By clicking “Sign up for GitHub”, you agree to our terms of service and privacy statement. We’ll occasionally send you account related emails.

Already on GitHub? Sign in to your account

Memory leaks while using fs2-kafka consumer #687

Closed
vkorchik opened this issue Feb 1, 2024 · 16 comments · Fixed by zio/zio#8660
Closed

Memory leaks while using fs2-kafka consumer #687

vkorchik opened this issue Feb 1, 2024 · 16 comments · Fixed by zio/zio#8660

Comments

@vkorchik
Copy link
Contributor

vkorchik commented Feb 1, 2024

I have a ZIO-based app but for kafka I am still using fs2-kafka. As of interops I was using zio-interop-cats:23.0.0.0. Everything was fine.

After bumping all the libs to the newest versions I got memory leak. After some investigation I thought memory leak could be due to inconsistency of cats-effect versions: the newest one is 3.5.3 but zio-interops-cats are compiled against 3.4.8. Starting from 3.5.3 there are some crucial changes in runtime semantics so I have rollbacked versions a bit so they are the same throughout the whole stack, but memory leak still appears.

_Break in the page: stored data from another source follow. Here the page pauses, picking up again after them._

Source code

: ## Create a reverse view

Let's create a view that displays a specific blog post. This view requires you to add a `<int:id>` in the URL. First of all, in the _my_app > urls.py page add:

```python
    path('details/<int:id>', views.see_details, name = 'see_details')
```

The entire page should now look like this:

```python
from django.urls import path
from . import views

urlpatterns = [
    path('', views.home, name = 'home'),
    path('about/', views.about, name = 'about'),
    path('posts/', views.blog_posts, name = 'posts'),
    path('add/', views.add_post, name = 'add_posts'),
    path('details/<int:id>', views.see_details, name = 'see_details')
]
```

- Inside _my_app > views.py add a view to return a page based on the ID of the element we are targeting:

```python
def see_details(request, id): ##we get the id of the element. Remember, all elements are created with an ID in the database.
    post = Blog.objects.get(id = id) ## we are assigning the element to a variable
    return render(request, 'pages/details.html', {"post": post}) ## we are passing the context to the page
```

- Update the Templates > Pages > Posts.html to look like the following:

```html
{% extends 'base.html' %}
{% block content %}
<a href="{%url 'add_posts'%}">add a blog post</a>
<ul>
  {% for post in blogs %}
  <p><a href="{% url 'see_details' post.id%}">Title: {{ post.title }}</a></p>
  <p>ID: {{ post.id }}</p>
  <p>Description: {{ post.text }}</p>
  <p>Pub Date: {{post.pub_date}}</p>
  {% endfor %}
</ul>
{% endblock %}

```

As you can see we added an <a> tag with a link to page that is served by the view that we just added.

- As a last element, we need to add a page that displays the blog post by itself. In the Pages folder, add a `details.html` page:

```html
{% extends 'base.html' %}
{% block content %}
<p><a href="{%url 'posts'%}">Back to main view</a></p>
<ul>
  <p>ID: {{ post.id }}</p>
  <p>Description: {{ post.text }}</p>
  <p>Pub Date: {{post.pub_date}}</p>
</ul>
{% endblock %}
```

I have examined different versions of cats/interops/zio but no success.

After even more debugging I see that the consumer side is leaking: once consumer consumes events it does something wrong. A lot of objects of zio.ZIO$EvaluationStep$UpdateRuntimeFlags$$anon$28 are created, but never released. Number is just growing.

Versions that are working fine:

  • zio:2.0.1
  • zio-interop-cats:23.0.0.0
  • cats-effect:3.3.13
  • fs2-kafka:2.5.0

Versions that I am testing against and getting leaks:

  • zio:2.0.16
  • zio-interop-cats:23.1.0.0
  • cats-effect:3.4.8
  • fs2-kafka:3.0.0

Versions that are leaking are many but basically all of them are based on cats-effect:3.4.x.

This is the link to the repo and to the heap dump from leaking run.

And also picture of heap usage. Once heap is close to the current max size of heap it just breaks through it and this never ends until all heap is used.
image

Appreciate any help regarding this issue.

@vkorchik
Copy link
Contributor Author

vkorchik commented Feb 1, 2024

After some more tests I have found out that problem started at zio-interop-cats:23.0.0.4 and persists till the newest version. 23.0.0.3 works fine for no matter which version of zio as well as fs2-kafka.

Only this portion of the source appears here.